The news was summarily rejected in a statement by Naik himself, who said he wouldn't come back to India till he felt safe from “unfair prosecution.”
When I feel that the government will be just and fair, I will surely return to my homeland.Zakir Naik in a statement
National Investigation Agency (NIA) spokesperson Alok Mittal also said that the agency had no such information and "we are trying to verify it.”
Sources in the Ministry of External Affairs told The Quint that it had requested the Malaysian government for Naik's extradition to India in January 2018 and was still pursuing the matter through diplomatic channels.
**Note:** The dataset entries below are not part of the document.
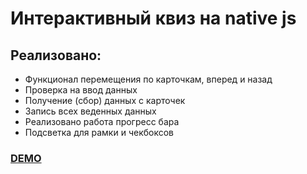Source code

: # Интерактивный квиз на native js

## Реализовано:
- Функционал перемещения по карточкам, вперед и назад
- Проверка на ввод данных
- Получение (сбор) данных с карточек
- Запись всех веденных данных
- Реализовано работа прогресс бара
- Подсветка для рамки и чекбоксов

[<h3> DEMO <h3>](https://sheyhmansur.github.io/quiz/)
"We have seen media reports regarding the deportation of Zakir Naik by the Malaysian government. We are yet to receive official confirmation in this regard from Malaysian authorities," a source in the ministry said.
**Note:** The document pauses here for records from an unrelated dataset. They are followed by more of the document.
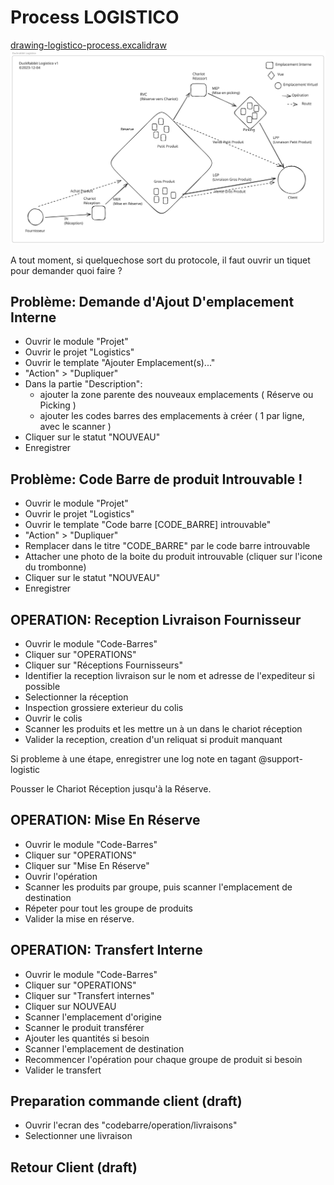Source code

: # Process LOGISTICO

[drawing-logistico-process.excalidraw](./drawing-logistico-process.excalidraw)
<img src="./drawing-logistico-process.svg">

A tout moment, si quelquechose sort du protocole, il faut ouvrir un tiquet pour demander quoi faire ?

## Problème: Demande d'Ajout D'emplacement Interne
* Ouvrir le module "Projet"
* Ouvrir le projet "Logistics"
* Ouvrir le template "Ajouter Emplacement(s)..."
* "Action" > "Dupliquer"
* Dans la partie "Description":
  - ajouter la zone parente des nouveaux emplacements ( Réserve ou Picking )
  - ajouter les codes barres des emplacements à créer ( 1 par ligne, avec le scanner )
* Cliquer sur le statut "NOUVEAU"
* Enregistrer

## Problème: Code Barre de produit Introuvable !
* Ouvrir le module "Projet"
* Ouvrir le projet "Logistics"
* Ouvrir le template "Code barre [CODE_BARRE] introuvable"
* "Action" > "Dupliquer"
* Remplacer dans le titre "CODE_BARRE" par le code barre introuvable
* Attacher une photo de la boite du produit introuvable (cliquer sur l'icone du trombonne)
* Cliquer sur le statut "NOUVEAU"
* Enregistrer

## OPERATION: Reception Livraison Fournisseur
* Ouvrir le module "Code-Barres"
* Cliquer sur "OPERATIONS"
* Cliquer sur "Réceptions Fournisseurs"
* Identifier la reception livraison sur le nom et adresse de l'expediteur si possible
* Selectionner la réception
* Inspection grossiere exterieur du colis
* Ouvrir le colis
* Scanner les produits et les mettre un à un dans le chariot réception
* Valider la reception, creation d'un reliquat si produit manquant

Si probleme à une étape, enregistrer une log note en tagant @support-logistic

Pousser le Chariot Réception jusqu'à la Réserve.

## OPERATION: Mise En Réserve
* Ouvrir le module "Code-Barres"
* Cliquer sur "OPERATIONS"
* Cliquer sur "Mise En Réserve"
* Ouvrir l'opération
* Scanner les produits par groupe, puis scanner l'emplacement de destination
* Répeter pour tout les groupe de produits
* Valider la mise en réserve.

## OPERATION: Transfert Interne
* Ouvrir le module "Code-Barres"
* Cliquer sur "OPERATIONS"
* Cliquer sur "Transfert internes"
* Cliquer sur NOUVEAU
* Scanner l'emplacement d'origine
* Scanner le produit transférer
* Ajouter les quantités si besoin
* Scanner l'emplacement de destination
* Recommencer l'opération pour chaque groupe de produit si besoin
* Valider le transfert


## Preparation commande client (draft)
* Ouvrir l'ecran des "codebarre/operation/livraisons"
* Selectionner une livraison

## Retour Client (draft)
The Bombay High Court had, on 20 June, 2018, refused to give any respite to Naik who had filed a petition seeking a direction to the NIA and the Enforcement Directorate (ED) to submit reports on the probe carried out by them against him.
Naik had also sought direction to the Ministry of External Affairs to cancel the revocation of his passport, reported PTI. The court, however, said that Naik needed to file a separate petition for the matter concerning the status of his passport.
"Regarding the other reliefs sought in the petition, we do not see how this court can consider them when the petitioner has not even presented himself before the probe agencies. The petitioner is ensconced in Malaysia and is seeking a direction to the agencies to submit probe reports," the court had said.
Naik is facing a probe by the NIA and the ED after his sermons on his Peace TV were cited as a reason by Bangladesh for an attack in Dhaka in 2016, which left 22 people dead.
Congress Issues a Measured Response
In an apparent reference to Zakir Naik, senior Congress leader Salman Khurshid said the country cannot afford to have question marks on people in important positions in public but if there is no culpability of an individual, one should not be continuously "hounded".
"As long as there are complaints, charges, accusations, it is good that the matter should get to a sensible conclusion. If there is culpability, then that culpability be punished. If there is no culpability, I don't think that one should continue to hound someone....We can't afford to have question marks about people who have important positions in public sphere," Khurshid was quoted as saying by PTI.
Khurshid, who is a former Law Minister, said the "sad thing" about Naik was that he was not available to the Indian authorities and the system. He, however, said it will be a good thing if he returns.